Using the records below, find every line that includes "counted" and copy it.

• _Extracted records_
────

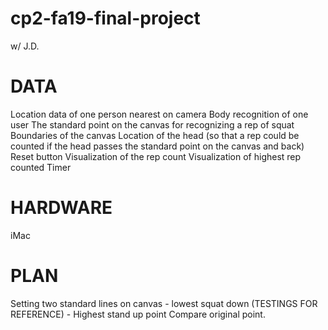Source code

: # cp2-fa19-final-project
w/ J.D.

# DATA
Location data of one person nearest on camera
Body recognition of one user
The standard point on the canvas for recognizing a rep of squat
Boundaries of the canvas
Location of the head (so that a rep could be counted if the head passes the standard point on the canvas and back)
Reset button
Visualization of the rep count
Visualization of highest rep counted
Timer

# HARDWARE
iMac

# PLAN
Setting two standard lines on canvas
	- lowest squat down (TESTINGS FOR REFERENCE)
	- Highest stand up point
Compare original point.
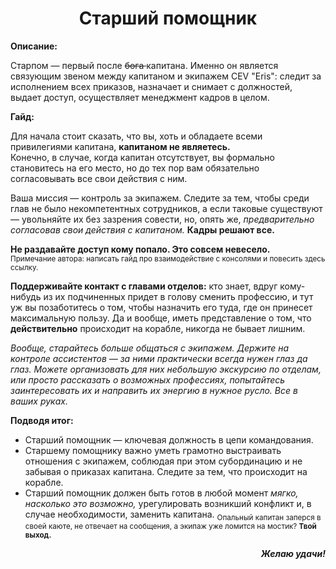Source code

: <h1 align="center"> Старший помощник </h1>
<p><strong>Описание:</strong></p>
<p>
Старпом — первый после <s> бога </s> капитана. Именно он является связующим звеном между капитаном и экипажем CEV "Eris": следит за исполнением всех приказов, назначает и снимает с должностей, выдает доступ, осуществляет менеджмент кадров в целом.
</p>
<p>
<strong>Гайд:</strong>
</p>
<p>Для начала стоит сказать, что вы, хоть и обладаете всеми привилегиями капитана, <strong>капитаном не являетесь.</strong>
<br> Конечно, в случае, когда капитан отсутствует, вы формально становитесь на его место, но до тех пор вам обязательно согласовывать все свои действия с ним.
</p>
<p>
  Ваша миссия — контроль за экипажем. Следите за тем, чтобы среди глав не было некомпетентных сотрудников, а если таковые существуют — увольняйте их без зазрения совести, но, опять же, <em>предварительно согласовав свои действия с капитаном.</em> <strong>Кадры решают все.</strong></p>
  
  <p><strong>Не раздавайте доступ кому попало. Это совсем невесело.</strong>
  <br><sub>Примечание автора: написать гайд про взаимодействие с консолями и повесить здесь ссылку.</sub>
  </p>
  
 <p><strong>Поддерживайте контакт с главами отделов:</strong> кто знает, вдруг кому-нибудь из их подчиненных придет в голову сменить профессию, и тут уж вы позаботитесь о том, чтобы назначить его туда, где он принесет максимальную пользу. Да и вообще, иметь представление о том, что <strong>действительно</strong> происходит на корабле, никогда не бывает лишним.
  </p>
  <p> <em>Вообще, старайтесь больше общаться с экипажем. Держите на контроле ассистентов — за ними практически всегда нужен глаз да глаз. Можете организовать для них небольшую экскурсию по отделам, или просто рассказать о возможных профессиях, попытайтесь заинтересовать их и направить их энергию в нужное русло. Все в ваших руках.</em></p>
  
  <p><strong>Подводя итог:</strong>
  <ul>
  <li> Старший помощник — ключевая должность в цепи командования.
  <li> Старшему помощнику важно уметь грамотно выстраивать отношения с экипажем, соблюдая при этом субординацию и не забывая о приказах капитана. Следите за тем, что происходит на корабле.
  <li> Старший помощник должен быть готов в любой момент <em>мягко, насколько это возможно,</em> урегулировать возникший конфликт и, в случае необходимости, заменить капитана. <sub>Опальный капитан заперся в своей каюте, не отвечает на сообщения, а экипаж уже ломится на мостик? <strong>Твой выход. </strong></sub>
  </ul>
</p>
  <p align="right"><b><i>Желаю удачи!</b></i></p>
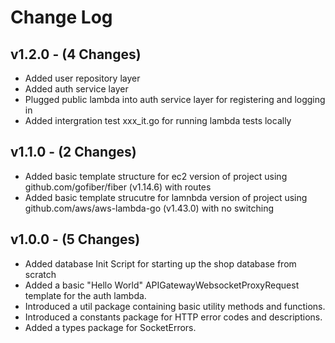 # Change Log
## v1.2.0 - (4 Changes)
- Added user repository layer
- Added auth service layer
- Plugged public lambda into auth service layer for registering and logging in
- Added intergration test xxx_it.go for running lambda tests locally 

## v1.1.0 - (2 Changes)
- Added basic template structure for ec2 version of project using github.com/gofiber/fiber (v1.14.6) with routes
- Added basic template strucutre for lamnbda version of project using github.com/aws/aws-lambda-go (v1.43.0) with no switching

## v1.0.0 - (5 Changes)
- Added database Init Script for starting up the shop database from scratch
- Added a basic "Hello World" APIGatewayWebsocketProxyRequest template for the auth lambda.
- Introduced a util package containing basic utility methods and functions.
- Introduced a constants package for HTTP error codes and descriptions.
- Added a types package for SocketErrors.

────

• _Response below_
Location of the head (so that a rep could be counted if the head passes the standard point on the canvas and back)
Visualization of highest rep counted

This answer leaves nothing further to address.